Sistematik olarak, bize “Umutsuzluk” duygusu yükleniyor. Olumsuzluklar bilinçaltımıza aşılanıyor ve bu bilhassa ikili ilişkilere olan inancımızın, uzun soluklu bir sağlıklı ilişki kurabilme kapasitemizin, mutlu sona sahip olma hevesimizin ve dünyamızı geliştirmeye olan teşvikimizin kökünü kazıyor. Sokaklarda bir sürü mutsuzlukla gezen, hayata negatif bakmayı davranış biçimi edinmiş bireylerle karşılaşıyoruz. Bu noktada belirtmek istiyorum ki duygu durumu yoğunluğu hususunda, içinde olduğumuz sosyal- ekonomik standartlar tabi ki maksimum bir “zorlayıcı ve baskılayıcı mekanizma” halinde varlığını hissettiriyor fakat bu kadar olumsuzluğun içerisinde, bireysel motivasyonumuzu tamir edilebilecek kısıtlı veriye sahip olduğumuzu yadsıyamayız. Bunlardan biri izlediklerimizdir. Her gün komedi dizilerinin, komedi filmlerinin, romantik filmlerin/ dizilerin ( mutlu sonlu) izlenildiği bir evde, dışarıdan getirilen sorun ne kadar hayatta kalabilir ki? Bir noktada izlediğinize kapılır, orada var olan bir diyalogdan, bir karakterden veya sahneden ilham alır ve bir sonraki gün için daha da güçlenirsiniz. Ya dışarıdaki olumsuzluğa ek, bize yine olumsuzluk servis edildiğinde?

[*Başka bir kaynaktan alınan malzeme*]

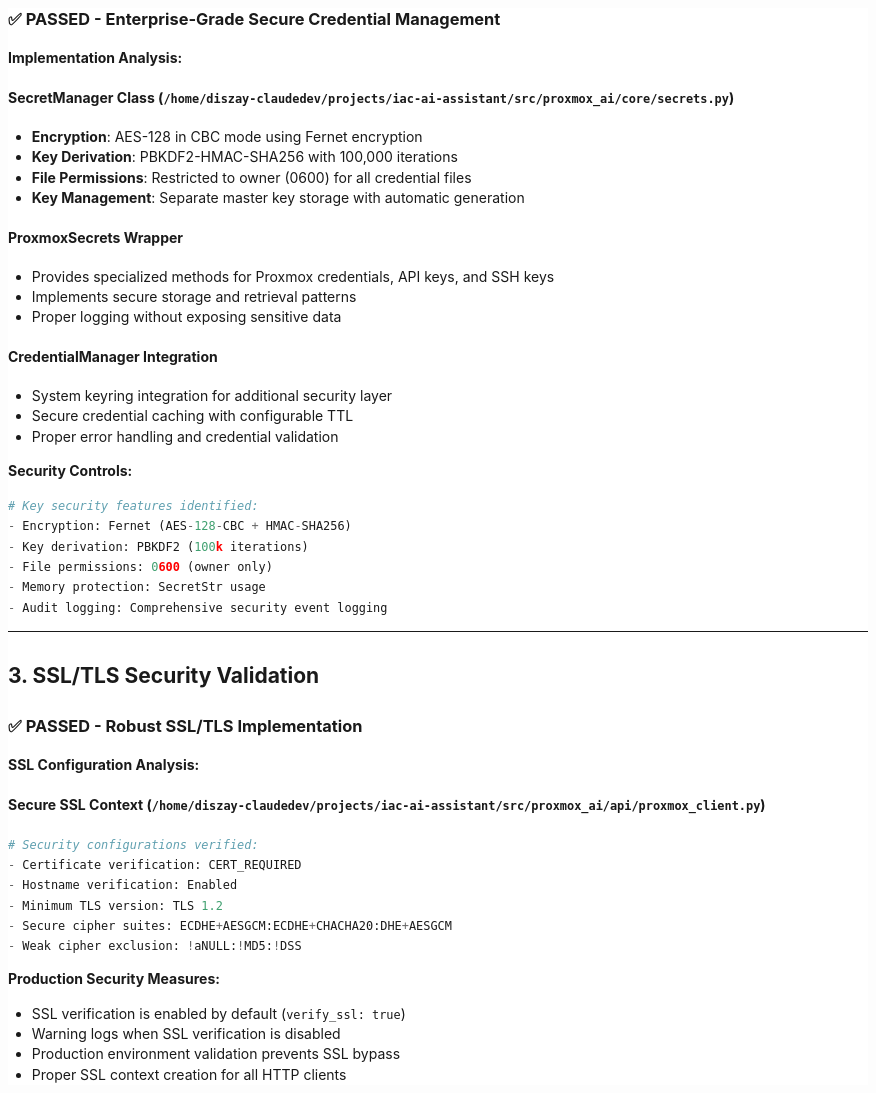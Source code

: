 ### ✅ **PASSED** - Enterprise-Grade Secure Credential Management

**Implementation Analysis:**

#### SecretManager Class (`/home/diszay-claudedev/projects/iac-ai-assistant/src/proxmox_ai/core/secrets.py`)
- **Encryption**: AES-128 in CBC mode using Fernet encryption
- **Key Derivation**: PBKDF2-HMAC-SHA256 with 100,000 iterations
- **File Permissions**: Restricted to owner (0600) for all credential files
- **Key Management**: Separate master key storage with automatic generation

#### ProxmoxSecrets Wrapper
- Provides specialized methods for Proxmox credentials, API keys, and SSH keys
- Implements secure storage and retrieval patterns
- Proper logging without exposing sensitive data

#### CredentialManager Integration
- System keyring integration for additional security layer
- Secure credential caching with configurable TTL
- Proper error handling and credential validation

**Security Controls:**
```python
# Key security features identified:
- Encryption: Fernet (AES-128-CBC + HMAC-SHA256)
- Key derivation: PBKDF2 (100k iterations)
- File permissions: 0600 (owner only)
- Memory protection: SecretStr usage
- Audit logging: Comprehensive security event logging
```

---

## 3. SSL/TLS Security Validation

### ✅ **PASSED** - Robust SSL/TLS Implementation

**SSL Configuration Analysis:**

#### Secure SSL Context (`/home/diszay-claudedev/projects/iac-ai-assistant/src/proxmox_ai/api/proxmox_client.py`)
```python
# Security configurations verified:
- Certificate verification: CERT_REQUIRED
- Hostname verification: Enabled
- Minimum TLS version: TLS 1.2
- Secure cipher suites: ECDHE+AESGCM:ECDHE+CHACHA20:DHE+AESGCM
- Weak cipher exclusion: !aNULL:!MD5:!DSS
```

**Production Security Measures:**
- SSL verification is enabled by default (`verify_ssl: true`)
- Warning logs when SSL verification is disabled
- Production environment validation prevents SSL bypass
- Proper SSL context creation for all HTTP clients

Sonucu görmek için sokaklara bakmak, sosyal medyada gezmek yeterlidir. Çoğu insanın, sosyal medya platformlarında paylaştığı içeriklerin( video, hikaye, fotoğraf) gerçeği yansıtmadığını biliyoruz. İnsanlar mutlu değiller, mutluluğu “oynuyorlar”. Zaten sahip olduğumuz bir duyguya neden erişemiyoruz? Bilinçaltımız olumsuzlukla- olumsuz finallerle sürekli tetikleniyor çünkü. Bilinçsizce, izlediklerimize göre olasılıklar geliştirip, sonuçlar türetiyoruz. Çoğu insanın hastalıklarla ilgili bilgisi dahi, dizilerden verildiği kadarıyla sınırlı. Bir çok dizi/ film karakterinin gerçekten var olduğuna üstüne o mesleği icra ettiğine inanıyoruz ve onları belirtilen kurgusal mekanlarda gerçekten gidip arayabiliyoruz. Bu durum bir dönem ortalığı kasıp kavuran Hastane (Doktorları baz alan) veya polisiye dizilerinde fazlasıyla ortaya çıkan bir gerçeklik haline gelmişti. Yani, kimse gerçekten izlediğini araştırmaya ihtiyaç duymuyor dahi. Gördüğünüz üzere, izlediklerimize bilhassa bu coğrafya da fazlasıyla kapılıyoruz. Şimdi, izlediğimiz sonların verdiği duyguların bize geçmediğine gerçekten emin miyiz?
Bilinçli filtreleme yapmak günümüzde çok büyük önem arz ediyor. Kendi adıma, sonu kötü biten veya karakterlerin olumsuzlukla cezalandırıldığı ( Bu sadece ölüm olmayabilir. Ayrılıklar- terk edişler- bitişler vb) hiç bir yapımı izlemeyi tercih etmiyorum. Olumsuz duygulara kendimi ve zihnimi kapattım çünkü onları bilinçaltımda yaşamak ve kendi seçeneklerime istemsizce uyarlamak istemiyorum. İzlediklerimizde bir deneyimdir ve her deneyim, bir gerçekliği kurgulamada temel oluşturur. Dolayısıyla, ne yaşayacağımızı ve ne izleyeceğimizi elimizden geldiği kadar kontrol etmekle yükümlüyüz. Kendi psikolojimizi onarmak ve odağımızı olumlu duygular üstünde sabit tutmak kendimize olan görevimizdir. Kendimizi mutluluğa ve güzel duygulara programlama zamanı çoktan geldi. Öyleyse, Nice mutlu sonlara (çünkü hepimizin hak ettiği bu).
Son söz: İnsanlar mutlu olduklarında parlarlar. Özümüzde var bu. Işıkta kalmak için, ışık biçiminde yaratıldık.